I've always been the type of girl that looks for the pot holes in the road I'm traveling.  If I can recognize an upcoming problem than I can take the steps now to curve around the pot hole, thereby ensuring success.

This is a pretty big pot hole.


  1. We're roughly the same age. I've noticed the same things--particularly related to "strength". I used to be able to move HEAVY objects. I have absolutely NO strenth in my arms anymore. I just hope to be able to keep gardening. I'm sure it will be at a LOT slower pace.
    Have a great weekend!

  2. Hmmm LOL - I've got 7 (8 this year) years on you.

    I, too, have a nodding acquaintance with iboprufen and the end result of two kids, one caesarian and an emergency hysterectomy means that the middle is definitely taking strain, though the arms and legs could probably pass for a 40-year-old (if you ignore the flappy bit developing above my armpit...) Oh, and the glass or two of rose at night, also probably isn't helping.

    Retire at 67 - NOT a chance! I've already told RMan that my brain hurts from company figures, and all I want to do is grow veggies, tend lemon trees, make soap, and entertain my grandson. Reckon by 60 I'll call it a day, and we'll have to learn to live more simply - simply enough to stay within our budget. (what's that - if you haven't got one, then how do you live within it?)

    S'funny - I still think of myself as 32...

    But, I wouldn't change my age for anything. Life doesn't begin at 40, it beings at 50! :)

  3. OK, I'm one of the "Creepy old Men" you mentioned. Single and 8 years your senior! And there is only me to worry about (and the animals!). But I know that I will never be able to "RETIRE", not if I want to continue this DREAM!
    I too find it takes longer to recover and I'm always trying to find easier ways of getting the job done!
    Doing it a lone SUCKS! But that's life!
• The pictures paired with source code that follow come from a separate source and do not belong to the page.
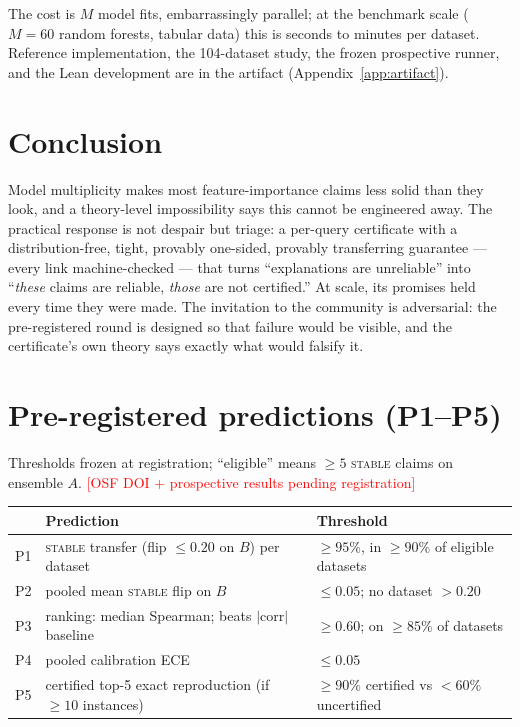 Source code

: \documentclass[10pt]{article}
\newcommand{\stab}{\textsc{stable}}
\newcommand{\osfpending}{\textcolor{red}{[OSF DOI + prospective results pending registration]}}
\begin{document}
The cost is $M$ model fits, embarrassingly parallel; at the benchmark scale
($M{=}60$ random forests, tabular data) this is seconds to minutes per dataset.
Reference implementation, the 104-dataset study, the frozen prospective runner, and the
Lean development are in the artifact (Appendix~\ref{app:artifact}).

\section{Conclusion}

Model multiplicity makes most feature-importance claims less solid than they look, and a
theory-level impossibility says this cannot be engineered away. The practical response is
not despair but triage: a per-query certificate with a distribution-free, tight,
provably one-sided, provably transferring guarantee --- every link machine-checked ---
that turns ``explanations are unreliable'' into ``\emph{these} claims are reliable,
\emph{those} are not certified.'' At scale, its promises held every time they were made.
The invitation to the community is adversarial: the pre-registered round is designed so
that failure would be visible, and the certificate's own theory says exactly what would
falsify it.




\appendix

\section{Pre-registered predictions (P1--P5)}
\label{app:prereg}

Thresholds frozen at registration; ``eligible'' means $\ge5$ \stab{} claims on ensemble
$A$. \osfpending

\begin{center}\small
\begin{tabular}{@{}lll@{}}
\toprule
 & Prediction & Threshold \\
\midrule
P1 & \stab{} transfer (flip $\le0.20$ on $B$) per dataset & $\ge95\%$, in $\ge90\%$ of eligible datasets \\
P2 & pooled mean \stab{} flip on $B$ & $\le0.05$; no dataset $>0.20$ \\
P3 & ranking: median Spearman; beats $|\mathrm{corr}|$ baseline & $\ge0.60$; on $\ge85\%$ of datasets \\
P4 & pooled calibration ECE & $\le0.05$ \\
P5 & certified top-5 exact reproduction (if $\ge10$ instances) & $\ge90\%$ certified vs $<60\%$ uncertified \\
\bottomrule
\end{tabular}
\end{center}
\end{document}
  4. Oh Tom! You're not "creepy" unless you're chasing the young fresh things.

  5. I agree with Dani, and I've been saying it for 3 years: life begins at 50. I am so much more content and easy-going at this point. Okay.. creaky, droopy in spots, and physically slower, too, but pretty darned healthy all things considered.
    I have a decent retirement amount saved up from my first job 30 years ago, but DH lost his ENTIRE retirement savings when the MCI debacle occurred. Never planned on seeing any of my Social Security money come back to me (I could see, even 30 years ago, that that system will be kaput by the time I turn 65). Therefore, I plan to work, Lord willing, until I die.

  6. Oh Girl you are in good company. I hit 50 in Oct(2011) and feel all the same things you are. I find I can't seem to get any one project completed before I'm off to another one. I just can't seem to focus. I have been saving for my retirement and hope to do so in 5 years 8 tops.. God willing. All I want to do is play in my garden and do what I want, when I want.

  7. I'm 51 1/2, and I feel so much better as I age. I don't really care what other people think of me anymore, which was a HUGE obstacle for me all my life.
    Why retire? Just find something else that you are passionate about and carve the way for yourself.

    Yoga does wonders for keeping a body ache-free. I highly recommend it!